さて、じゃあタイトルの小説の優位性というのはどこにあるのか。私はこれを同時性のなさだと考えています。
説明のために、デスノートをあげましょう。
デスノートの連載中、ネットでは毎週ごとにその後の展開について多くの議論が交わされました。これは同時性の為せる技です。つまり、毎週多くの読者が同じ物語を読んでいるために、それを土台とした議論が可能だった。デスノートが人気を博したのは(少なくともネット上での理由には)この要素が少なからず影響を与えていると思います。というかデスノートはこの同時性を最も上手く利用した漫画作品であったとすら思います。展開についての議論をさせる事が前提で常にその予想の斜め上をいく展開をなした。
さて、その結果として何が起こったでしょうか。皆さんご存じのあの残念な二部ですね。読者の予想から逃げて、逃げ続けてLを殺してしまった事で結局は袋小路に追いつめられてしまった。
デスノートの一部ラストには様々な推論がありました。その中でも良く出来ていたのは、映画版ラストの展開と、南空ナオミ妊娠説だと思います。正直ね、この二つとも作者の頭の中にはあったと思うんですよ。でも、既に予想されていた展開だったため使えなかった※1。物語としての完成度を落としてでも、読者の予想を裏切る方向にしか進めなかった。

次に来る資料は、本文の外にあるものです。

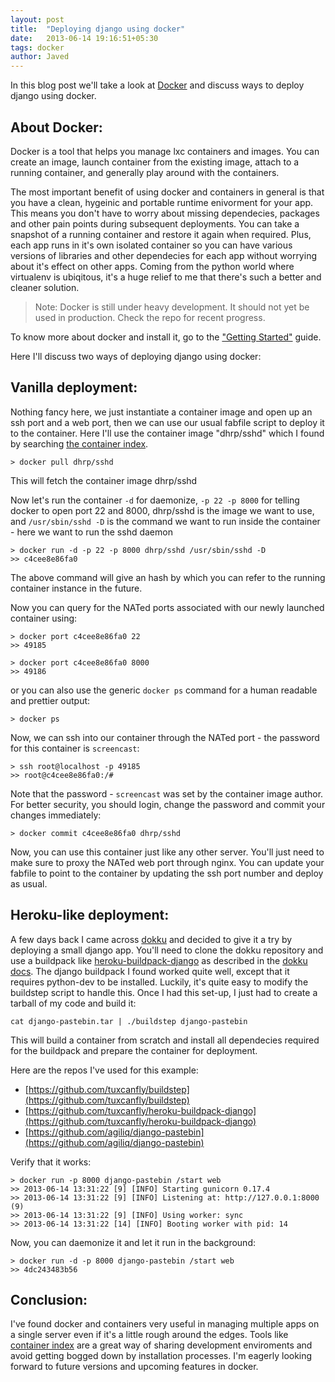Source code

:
 ```yaml
---
layout: post
title:  "Deploying django using docker"
date:   2013-06-14 19:16:51+05:30
tags: docker
author: Javed
---
```

In this blog post we'll take a look at [Docker](http://docker.io) and
discuss ways to deploy django using docker.


About Docker:
-------------

Docker is a tool that helps you manage lxc containers and images. You can
create an image, launch container from the existing image, attach to a running
container, and generally play around with the containers.

The most important benefit of using docker and containers in general is that
you have a clean, hygeinic and portable runtime enivorment for your app. This
means you don't have to worry about missing dependecies, packages and other
pain points during subsequent deployments. You can take a snapshot of a running
container and restore it again when required. Plus, each app runs in it's own
isolated container so you can have various versions of libraries and other
dependecies for each app without worrying about it's effect on other apps.
Coming from the python world where virtualenv is ubiqitous, it's a huge relief
to me that there's such a better and cleaner solution.

>  Note: Docker is still under heavy development. It should not yet be used in
>  production. Check the repo for recent progress.

To know more about docker and install it, go to the ["Getting Started"](http://www.docker.io/gettingstarted/) guide.

Here I'll discuss two ways of deploying django using docker:

Vanilla deployment:
-------------------

Nothing fancy here, we just instantiate a container image and open up an ssh
port and a web port, then we can use our usual fabfile script to deploy it to
the container. Here I'll use the container image "dhrp/sshd" which I found by
searching [the container index](https://index.docker.io/search?q=ssh).

    > docker pull dhrp/sshd

This will fetch the container image dhrp/sshd

Now let's run the container `-d` for daemonize, `-p 22 -p 8000` for telling docker
to open port 22 and 8000, dhrp/sshd is the image we want to use, and `/usr/sbin/sshd -D`
is the command we want to run inside the container - here we want to run the sshd daemon

    > docker run -d -p 22 -p 8000 dhrp/sshd /usr/sbin/sshd -D
    >> c4cee8e86fa0

The above command will give an hash by which you can refer to the running
container instance in the future.

Now you can query for the NATed ports associated with our newly launched
container using:

    > docker port c4cee8e86fa0 22
    >> 49185

    > docker port c4cee8e86fa0 8000
    >> 49186

or you can also use the generic `docker ps` command for a human readable and
prettier output:

    > docker ps

Now, we can ssh into our container through the NATed port - the password for
this container is `screencast`:

    > ssh root@localhost -p 49185
    >> root@c4cee8e86fa0:/#

Note that the password - `screencast` was set by the container image author.
For better security, you should login, change the password and commit your
changes immediately:

    > docker commit c4cee8e86fa0 dhrp/sshd

Now, you can use this container just like any other server. You'll just need to
make sure to proxy the NATed web port through nginx. You can update your
fabfile to point to the container by updating the ssh port number and deploy as
usual.

Heroku-like deployment:
-----------------------

A few days back I came across [dokku](https://github.com/progrium/dokku) and
decided to give it a try by deploying a small django app. You'll need to clone
the dokku repository and use a buildpack like
[heroku-buildpack-django](https://github.com/jiaaro/heroku-buildpack-django) as described
in the [dokku docs](https://github.com/progrium/buildstep#adding-buildpacks). The
django buildpack I found worked quite well, except that it requires python-dev to be installed.
Luckily, it's quite easy to modify the buildstep script to handle this. Once I had this set-up,
I just had to create a tarball of my code and build it:

    cat django-pastebin.tar | ./buildstep django-pastebin

This will build a container from scratch and install all dependecies required
for the buildpack and prepare the container for deployment.

Here are the repos I've used for this example:

* [https://github.com/tuxcanfly/buildstep](https://github.com/tuxcanfly/buildstep)
* [https://github.com/tuxcanfly/heroku-buildpack-django](https://github.com/tuxcanfly/heroku-buildpack-django)
* [https://github.com/agiliq/django-pastebin](https://github.com/agiliq/django-pastebin)


Verify that it works:

    > docker run -p 8000 django-pastebin /start web
    >> 2013-06-14 13:31:22 [9] [INFO] Starting gunicorn 0.17.4
    >> 2013-06-14 13:31:22 [9] [INFO] Listening at: http://127.0.0.1:8000 (9)
    >> 2013-06-14 13:31:22 [9] [INFO] Using worker: sync
    >> 2013-06-14 13:31:22 [14] [INFO] Booting worker with pid: 14

Now, you can daemonize it and let it run in the background:

    > docker run -d -p 8000 django-pastebin /start web
    >> 4dc243483b56

Conclusion:
-----------

I've found docker and containers very useful in managing multiple apps on a
single server even if it's a little rough around the edges. Tools like
[container index](https://index.docker.io/) are a great way of sharing
development enviroments and avoid getting bogged down by installation
processes. I'm eagerly looking forward to future versions and upcoming features
in docker.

これが同時性の罠です。定式化すると作者VS(読者×数)。例え天才だったとしても作者一人の頭脳と読者数万人の頭脳なら、作者は敵わないのですよ※2。アニメに至ってはさらに顕著です。何故なら最初から話数が決まっているのでさらに予想がたやすくなってしまう。

タイトルにある小説の優位性というものは、上記の同時性の無さ。ここにこそあると思います。
ミステリーを読んでいる途中で感想を検索する読者はいません(多分そんなにいないはず)、連載小説もありますがはっきり言って毎週毎週それ程活発な議論が交わされている事は少ないです。
それ故小説は(作者VS読者)×読者数という定式上で議論する事が可能な訳です。

まあ言いたい事はこれだけで相変わらずおちは無いんですが。一言。これから電子媒体での小説が増えると思うけど、連載形式にはすんなよ、絶対だぞ!!
異常終了。お粗末様でした。



※1 これは物語の着地点として月の死が規定事項だったせいもある。
※2 厳密には発想の飛躍という点では作者の方が上だが、あまりにも荒唐無稽なものだと批判される。そのためある程度の伏線を張らざるを得ないというせいもある。